Do you have a friend you can discuss things with?

Occasionally I am struck with the sense that I have no one to talk to.

Some things, like should I do this, should I say yes or no, would be great for me to talk through.

Choice is: selecting freely, after consideration. Choice is when it is not your reasons that choose but you, yourself. But often it is not easy to choose… and a conversation helps.

Choice is selecting freely, after consideration…

That consideration is a conversation. Either with yourself, or with someone who is willing to be a sounding board.
Most people are not suitable to be a sounding board.
They either think that their ‘job’ is to fix your problems, or they want to sound smart, or they want to use you to talk about their stuff, or they are just… simply… not interested. Mostly in anything.

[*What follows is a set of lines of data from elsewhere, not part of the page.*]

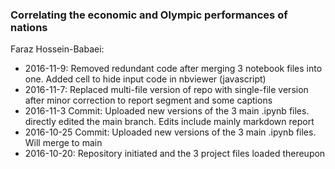 ### Correlating the economic and Olympic performances of nations

Faraz Hossein-Babaei:
- 2016-11-9: Removed redundant code after merging 3 notebook files into one. Added cell to hide input code in nbviewer (javascript)
- 2016-11-7: Replaced multi-file version of repo with single-file version after minor correction to report segment and some captions
- 2016-11-3  Commit: Uploaded new versions of the 3 main .ipynb files. directly edited the main branch. Edits include mainly markdown report
- 2016-10-25 Commit: Uploaded new versions of the 3 main .ipynb files. Will merge to main
- 2016-10-20: Repository initiated and the 3 project files loaded thereupon

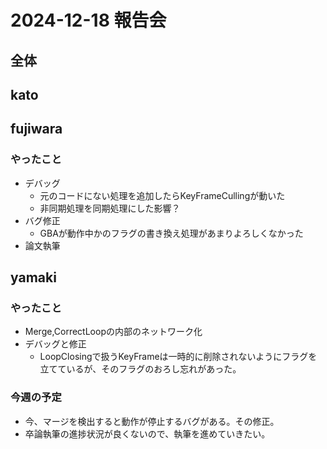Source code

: # 2024-12-18 報告会

## 全体

## kato

## fujiwara

### やったこと

- デバッグ
  - 元のコードにない処理を追加したらKeyFrameCullingが動いた
  - 非同期処理を同期処理にした影響？
- バグ修正
  - GBAが動作中かのフラグの書き換え処理があまりよろしくなかった
- 論文執筆

## yamaki

### やったこと

- Merge,CorrectLoopの内部のネットワーク化
- デバッグと修正
  - LoopClosingで扱うKeyFrameは一時的に削除されないようにフラグを立てているが、そのフラグのおろし忘れがあった。

### 今週の予定

- 今、マージを検出すると動作が停止するバグがある。その修正。
- 卒論執筆の進捗状況が良くないので、執筆を進めていきたい。
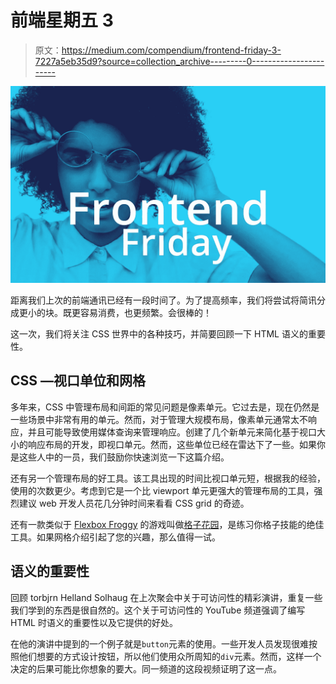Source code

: # 前端星期五 3

> 原文：<https://medium.com/compendium/frontend-friday-3-7227a5eb35d9?source=collection_archive---------0----------------------->

![](img/772a03ffe19fbdd40a3586615f3ffaee.png)

距离我们上次的前端通讯已经有一段时间了。为了提高频率，我们将尝试将简讯分成更小的块。既更容易消费，也更频繁。会很棒的！

这一次，我们将关注 CSS 世界中的各种技巧，并简要回顾一下 HTML 语义的重要性。

## CSS —视口单位和网格

多年来，CSS 中管理布局和间距的常见问题是像素单元。它过去是，现在仍然是一些场景中非常有用的单元。然而，对于管理大规模布局，像素单元通常太不响应，并且可能导致使用媒体查询来管理响应。创建了几个新单元来简化基于视口大小的响应布局的开发，即视口单元。然而，这些单位已经在雷达下了一些。如果你是这些人中的一员，我们鼓励你快速浏览一下这篇介绍。

还有另一个管理布局的好工具。该工具出现的时间比视口单元短，根据我的经验，使用的次数更少。考虑到它是一个比 viewport 单元更强大的管理布局的工具，强烈建议 web 开发人员花几分钟时间来看看 CSS grid 的奇迹。

还有一款类似于 [Flexbox Froggy](https://flexboxfroggy.com/) 的游戏叫做[格子花园](http://cssgridgarden.com/)，是练习你格子技能的绝佳工具。如果网格介绍引起了您的兴趣，那么值得一试。

## 语义的重要性

回顾 torbjrn Helland Solhaug 在上次聚会中关于可访问性的精彩演讲，重复一些我们学到的东西是很自然的。这个关于可访问性的 YouTube 频道强调了编写 HTML 时语义的重要性以及它提供的好处。

在他的演讲中提到的一个例子就是`button`元素的使用。一些开发人员发现很难按照他们想要的方式设计按钮，所以他们使用众所周知的`div`元素。然而，这样一个决定的后果可能比你想象的要大。同一频道的这段视频证明了这一点。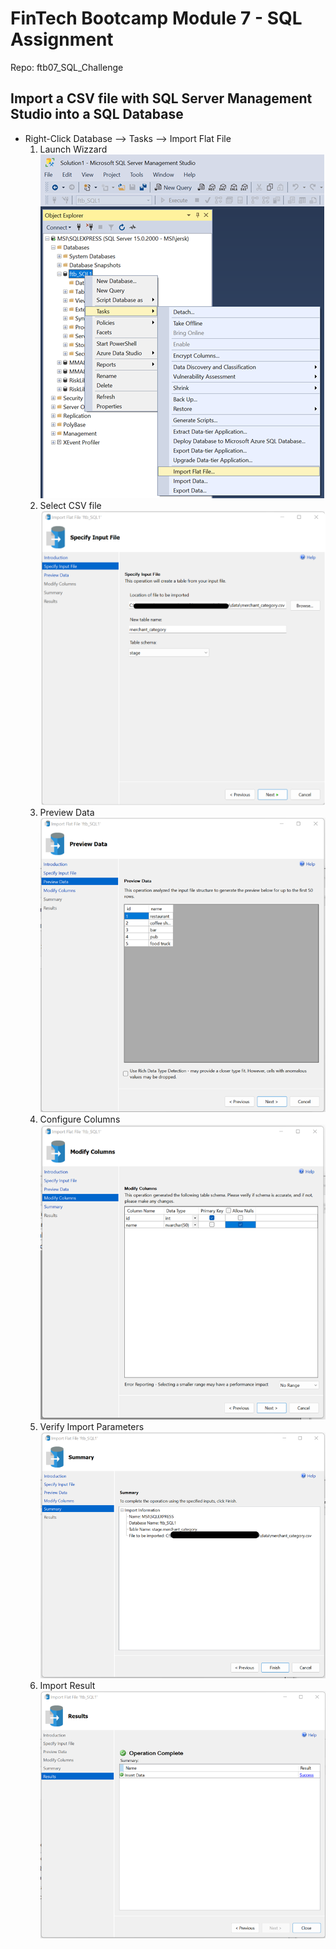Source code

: # FinTech Bootcamp Module 7 - SQL Assignment
Repo: ftb07_SQL_Challenge

## Import a CSV file with SQL Server Management Studio into a SQL Database
* Right-Click Database --> Tasks --> Import Flat File
    1. Launch Wizzard  
        ![1. Launch Wizzard](images/ssms_Import_Flat_File.png)
    2. Select CSV file  
        ![2. Select CSV file](images/ssms_Import_Specify_Input_File.png)
    3. Preview Data  
        ![3. Preview Data](images/ssms_Import_Preview_Data.png)
    4. Configure Columns  
        ![4. Configure Columns](images/ssms_Import_Modify_Columns.png)
    5. Verify Import Parameters  
        ![5. Verify Import Parameters ](images/ssms_Import_Summary.png)
    6. Import Result  
        ![6. Import Result](images/ssms_Import_Results.png)
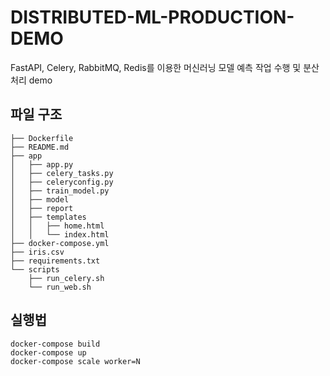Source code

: # DISTRIBUTED-ML-PRODUCTION-DEMO

FastAPI, Celery, RabbitMQ, Redis를 이용한 머신러닝 모델 예측 작업 수행 및 분산 처리 demo


## 파일 구조
    ├── Dockerfile
    ├── README.md
    ├── app
    │   ├── app.py
    │   ├── celery_tasks.py
    │   ├── celeryconfig.py
    │   ├── train_model.py
    │   ├── model
    │   ├── report
    │   ├── templates
    │   │   ├── home.html
    │   │   └── index.html
    ├── docker-compose.yml
    ├── iris.csv
    ├── requirements.txt
    └── scripts
        ├── run_celery.sh
        └── run_web.sh

## 실행법
    docker-compose build
    docker-compose up
    docker-compose scale worker=N
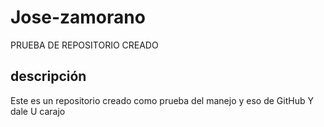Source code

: # Jose-zamorano
PRUEBA DE REPOSITORIO CREADO

## descripción
Este es un repositorio creado como prueba del manejo y eso de GitHub
Y dale U carajo
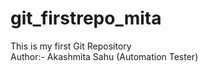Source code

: # git_firstrepo_mita
This is my first Git Repository
<br>
Author:- Akashmita Sahu (Automation Tester)
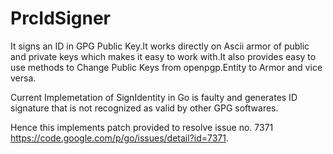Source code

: PrcIdSigner
===========

It signs an ID in GPG Public Key.It works directly on Ascii armor of public and
private keys which makes it easy to work with.It also provides easy to use methods to
Change Public Keys from openpgp.Entity to Armor and vice versa.

Current Implemetation of SignIdentity in Go is faulty and generates ID signature that
is not recognized as valid by other GPG softwares.

Hence this implements patch provided to resolve issue no. 7371 
https://code.google.com/p/go/issues/detail?id=7371.
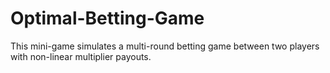 # Optimal-Betting-Game
This mini-game simulates a multi-round betting game between two players with non-linear multiplier payouts.
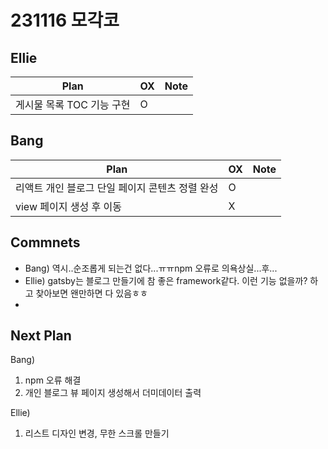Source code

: # 231116 모각코

## Ellie

| Plan 	| OX 	| Note 	|
|------	|----	|------	|
|  게시물 목록 TOC 기능 구현  |  O  |      	|


## Bang

| Plan 	| OX 	| Note 	|
|------	|----	|------	|
| 리액트 개인 블로그 단일 페이지 콘텐츠 정렬 완성     	|   O	|      	|
| view 페이지 생성 후 이동     |  X  	|      	|



## Commnets
- Bang) 역시..순조롭게 되는건 없다...ㅠㅠnpm 오류로 의욕상실...후...
- Ellie) gatsby는 블로그 만들기에 참 좋은 framework같다. 이런 기능 없을까? 하고 찾아보면 왠만하면 다 있음ㅎㅎ 
- 
## Next Plan
 Bang) 
 1. npm 오류 해결
 2. 개인 블로그 뷰 페이지 생성해서 더미데이터 출력 

 Ellie)
 1. 리스트 디자인 변경, 무한 스크롤 만들기
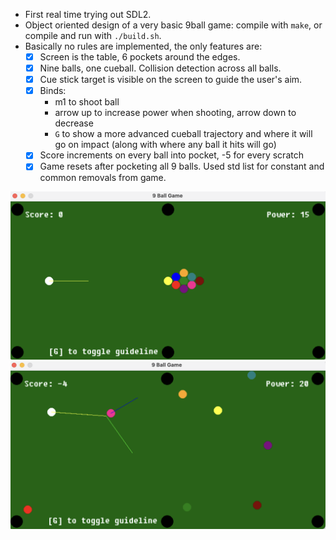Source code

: 
- First real time trying out SDL2.
- Object oriented design of a very basic 9ball game: compile with `make`, or compile and run with `./build.sh`.
- Basically no rules are implemented, the only features are:
    - [x] Screen is the table, 6 pockets around the edges.
    - [x] Nine balls, one cueball. Collision detection across all balls.
    - [x] Cue stick target is visible on the screen to guide the user's aim.
    - [x] Binds: 
        - m1 to shoot ball
        - arrow up to increase power when shooting, arrow down to decrease
        - `G` to show a more advanced cueball trajectory and where it will go on
      impact (along with where any ball it hits will go)
    - [x] Score increments on every ball into pocket, -5 for every scratch
    - [x] Game resets after pocketing all 9 balls. Used std list for constant and common removals from game.

<img src="imgs/breakshot.png" alt="breakshot" width="600">
<img src="imgs/guideline-display.png" alt="guideline-img" width="600">

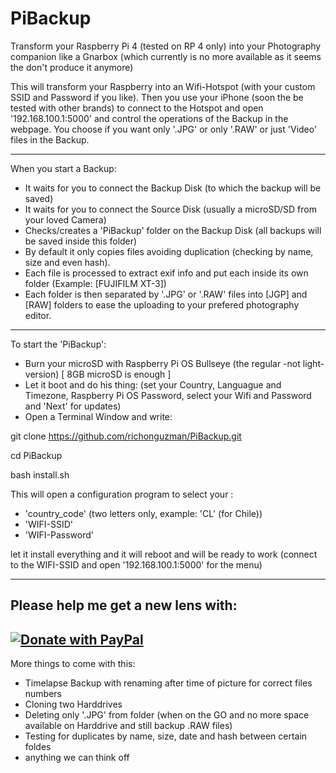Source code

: # PiBackup

Transform your Raspberry Pi 4 (tested on RP 4 only) into your Photography companion like a Gnarbox (which currently is no more available as it seems the don't produce it anymore)

This will transform your Raspberry into an Wifi-Hotspot (with your custom SSID and Password if you like). Then you use your iPhone (soon the be tested with other brands) to connect to the Hotspot and open '192.168.100.1:5000' and control the operations of the Backup in the webpage. You choose if you want only '.JPG' or only '.RAW' or just 'Video' files in the Backup.

-------------------------
When you start a Backup:
- It waits for you to connect the Backup Disk (to which the backup will be saved)
- It waits for you to connect the Source Disk (usually a microSD/SD from your loved Camera)
- Checks/creates a 'PiBackup' folder on the Backup Disk (all backups will be saved inside this folder)
- By default it only copies files avoiding duplication (checking by name, size and even hash).
- Each file is processed to extract exif info and put each inside its own folder (Example: [FUJIFILM XT-3])
- Each folder is then separated by '.JPG' or '.RAW' files into [JGP] and [RAW] folders to ease the uploading to your prefered photography editor.
-------------------------

To start the 'PiBackup':
- Burn your microSD with Raspberry Pi OS Bullseye (the regular -not light- version) [ 8GB microSD is enough ]
- Let it boot and do his thing: (set your Country, Languague and Timezone, Raspberry Pi OS Password, select your Wifi and Password and 'Next' for updates)
- Open a Terminal Window and write:
 
git clone https://github.com/richonguzman/PiBackup.git

cd PiBackup

bash install.sh


This will open a configuration program to select your :
- 'country_code' (two letters only, example: 'CL' (for Chile))
- 'WIFI-SSID'
- 'WIFI-Password'

let it install everything and it will reboot and will be ready to work (connect to the WIFI-SSID and open '192.168.100.1:5000' for the menu)

-------------------------

Please help me get a new lens with:
--

[![Donate with PayPal](https://raw.githubusercontent.com/stefan-niedermann/paypal-donate-button/master/paypal-donate-button.png)](https://www.paypal.com/cgi-bin/webscr?cmd=_s-xclick&hosted_button_id=GT9Z466ZSEFRN)
-------------------------

More things to come with this:
- Timelapse Backup with renaming after time of picture for correct files numbers
- Cloning two Harddrives
- Deleting only '.JPG' from folder (when on the GO and no more space available on Harddrive and still backup .RAW files)
- Testing for duplicates by name, size, date and hash between certain foldes
- anything we can think off

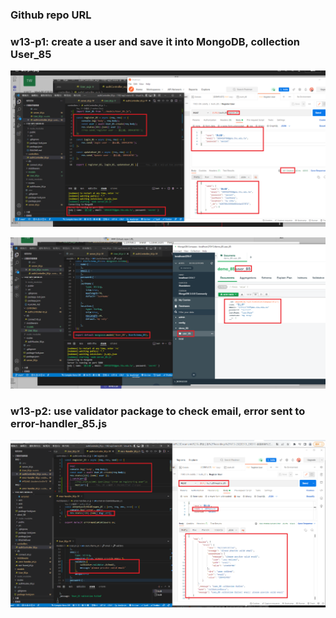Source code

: ### Github repo URL

### w13-p1: create a user and save it into MongoDB, collection User_85

![](w13-p1-1.png)

![](w13-p1-2.png)

### w13-p2: use validator package to check email, error sent to error-handler_85.js

![](w13-p2.png)
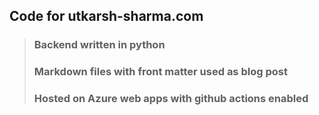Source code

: ## Code for utkarsh-sharma.com

> ###  Backend written in python
> ### Markdown files with front matter used as blog post
> ### Hosted on Azure web apps with github actions enabled

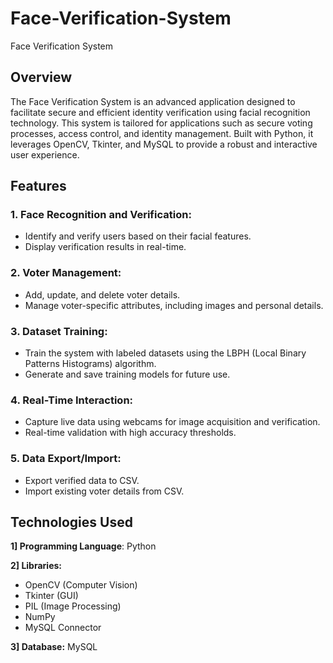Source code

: # Face-Verification-System
Face Verification System

## Overview

The Face Verification System is an advanced application designed to facilitate secure and efficient identity verification using facial recognition technology. This system is tailored for applications such as secure voting processes, access control, and identity management. Built with Python, it leverages OpenCV, Tkinter, and MySQL to provide a robust and interactive user experience.

## Features
### 1. Face Recognition and Verification:

- Identify and verify users based on their facial features.
- Display verification results in real-time.

### 2. Voter Management:

- Add, update, and delete voter details.
- Manage voter-specific attributes, including images and personal details.

### 3. Dataset Training:

- Train the system with labeled datasets using the LBPH (Local Binary Patterns Histograms) algorithm.
- Generate and save training models for future use.
### 4. Real-Time Interaction:

- Capture live data using webcams for image acquisition and verification.
- Real-time validation with high accuracy thresholds.

### 5. Data Export/Import:

- Export verified data to CSV.
- Import existing voter details from CSV.



## Technologies Used

**1] Programming Language**: Python

**2] Libraries:**
- OpenCV (Computer Vision)
- Tkinter (GUI)
- PIL (Image Processing)
- NumPy
- MySQL Connector

**3] Database:** MySQL

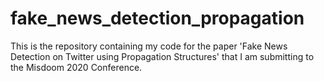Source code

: # fake_news_detection_propagation

This is the repository containing my code for the paper 'Fake News Detection on Twitter using Propagation Structures' that I am submitting
to the Misdoom 2020 Conference.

Also, if they are there in body but not in mind, they are not a sounding board.
The essence of a sounding board is the echo.

When the echo is distorted, the person had an opinion.
When there is no echo, the person wasn’t listening, they are off in their own thoughts.

If you are the subscriber of my podcasts, you’ll notice how many times I ask: are you there?
What is taking you out of the conversation if you are the listener?
In my experience, it is your overemphasis on yourself. Me, myself, and I. An about-me number higher than 30% makes you a very poor listener. And it forces the speaker, your conversation partner to change what they do, and have the conversation all about you.

That makes for a very poor podcast. One time, yes. Every time: it is boring for the listener.

For me: the experience of being sucked dry, giving me nothing in return.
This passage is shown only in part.